§ Problem description: Would you retype the listing below exactly as given?

Supplied information: Begin

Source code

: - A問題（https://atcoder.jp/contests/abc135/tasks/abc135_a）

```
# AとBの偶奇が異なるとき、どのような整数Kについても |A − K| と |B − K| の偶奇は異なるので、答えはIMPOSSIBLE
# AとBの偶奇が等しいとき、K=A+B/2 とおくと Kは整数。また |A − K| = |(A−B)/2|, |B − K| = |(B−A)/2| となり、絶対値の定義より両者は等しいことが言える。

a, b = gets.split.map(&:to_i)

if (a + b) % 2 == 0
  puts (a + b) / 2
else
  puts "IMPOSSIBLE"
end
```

Supplied information: End

§ Result:
Source code

: - A問題（https://atcoder.jp/contests/abc135/tasks/abc135_a）

```
# AとBの偶奇が異なるとき、どのような整数Kについても |A − K| と |B − K| の偶奇は異なるので、答えはIMPOSSIBLE
# AとBの偶奇が等しいとき、K=A+B/2 とおくと Kは整数。また |A − K| = |(A−B)/2|, |B − K| = |(B−A)/2| となり、絶対値の定義より両者は等しいことが言える。

a, b = gets.split.map(&:to_i)

if (a + b) % 2 == 0
  puts (a + b) / 2
else
  puts "IMPOSSIBLE"
end
```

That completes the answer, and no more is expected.